(Provided data)

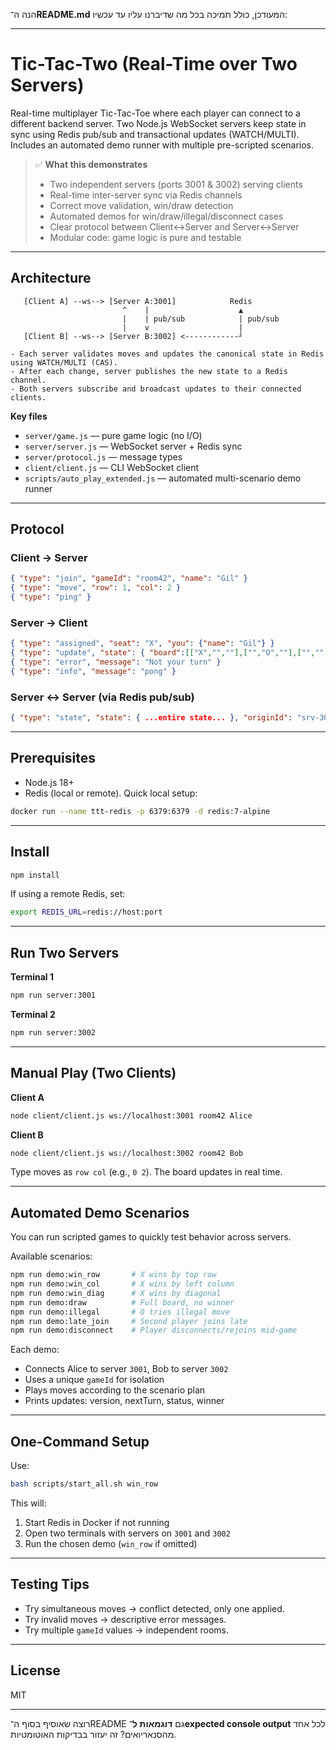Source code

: הנה ה־**README.md** המעודכן, כולל תמיכה בכל מה שדיברנו עליו עד עכשיו:

---

# Tic-Tac-Two (Real-Time over Two Servers)

Real-time multiplayer Tic-Tac-Toe where each player can connect to a different backend server.
Two Node.js WebSocket servers keep state in sync using Redis pub/sub and transactional updates (WATCH/MULTI).
Includes an automated demo runner with multiple pre-scripted scenarios.

> ✅ **What this demonstrates**
>
> * Two independent servers (ports 3001 & 3002) serving clients
> * Real-time inter-server sync via Redis channels
> * Correct move validation, win/draw detection
> * Automated demos for win/draw/illegal/disconnect cases
> * Clear protocol between Client↔Server and Server↔Server
> * Modular code: game logic is pure and testable

---

## Architecture

```
   [Client A] --ws--> [Server A:3001]            Redis
                         ^    |                    ▲
                         |    | pub/sub            | pub/sub
                         |    v                    |
   [Client B] --ws--> [Server B:3002] <------------┘

- Each server validates moves and updates the canonical state in Redis using WATCH/MULTI (CAS).
- After each change, server publishes the new state to a Redis channel.
- Both servers subscribe and broadcast updates to their connected clients.
```

**Key files**

* `server/game.js` — pure game logic (no I/O)
* `server/server.js` — WebSocket server + Redis sync
* `server/protocol.js` — message types
* `client/client.js` — CLI WebSocket client
* `scripts/auto_play_extended.js` — automated multi-scenario demo runner

---

## Protocol

### Client → Server

```json
{ "type": "join", "gameId": "room42", "name": "Gil" }
{ "type": "move", "row": 1, "col": 2 }
{ "type": "ping" }
```

### Server → Client

```json
{ "type": "assigned", "seat": "X", "you": {"name": "Gil"} }
{ "type": "update", "state": { "board":[["X","",""],["","O",""],["","",""]], "nextTurn":"X", "status":"running", "winner":null, "version": 5 } }
{ "type": "error", "message": "Not your turn" }
{ "type": "info", "message": "pong" }
```

### Server ↔ Server (via Redis pub/sub)

```json
{ "type": "state", "state": { ...entire state... }, "originId": "srv-3001-xxxx", "eventId": "uuid" }
```

---

## Prerequisites

* Node.js 18+
* Redis (local or remote).
  Quick local setup:

```bash
docker run --name ttt-redis -p 6379:6379 -d redis:7-alpine
```

---

## Install

```bash
npm install
```

If using a remote Redis, set:

```bash
export REDIS_URL=redis://host:port
```

---

## Run Two Servers

**Terminal 1**

```bash
npm run server:3001
```

**Terminal 2**

```bash
npm run server:3002
```

---

## Manual Play (Two Clients)

**Client A**

```bash
node client/client.js ws://localhost:3001 room42 Alice
```

**Client B**

```bash
node client/client.js ws://localhost:3002 room42 Bob
```

Type moves as `row col` (e.g., `0 2`). The board updates in real time.

---

## Automated Demo Scenarios

You can run scripted games to quickly test behavior across servers.

Available scenarios:

```bash
npm run demo:win_row       # X wins by top row
npm run demo:win_col       # X wins by left column
npm run demo:win_diag      # X wins by diagonal
npm run demo:draw          # Full board, no winner
npm run demo:illegal       # O tries illegal move
npm run demo:late_join     # Second player joins late
npm run demo:disconnect    # Player disconnects/rejoins mid-game
```

Each demo:

* Connects Alice to server `3001`, Bob to server `3002`
* Uses a unique `gameId` for isolation
* Plays moves according to the scenario plan
* Prints updates: version, nextTurn, status, winner

---

## One-Command Setup

Use:

```bash
bash scripts/start_all.sh win_row
```

This will:

1. Start Redis in Docker if not running
2. Open two terminals with servers on `3001` and `3002`
3. Run the chosen demo (`win_row` if omitted)

---

## Testing Tips

* Try simultaneous moves → conflict detected, only one applied.
* Try invalid moves → descriptive error messages.
* Try multiple `gameId` values → independent rooms.

---

## License

MIT

---

רוצה שאוסיף בסוף ה־README גם **דוגמאות ל־expected console output** לכל אחד מהסנאריואים? זה יעזור בבדיקות האוטומטיות.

(Directions for this task) The job is to copy each line from the material above that holds the word "nextTurn".

(Exercise solution)
{ "type": "update", "state": { "board":[["X","",""],["","O",""],["","",""]], "nextTurn":"X", "status":"running", "winner":null, "version": 5 } }
* Prints updates: version, nextTurn, status, winner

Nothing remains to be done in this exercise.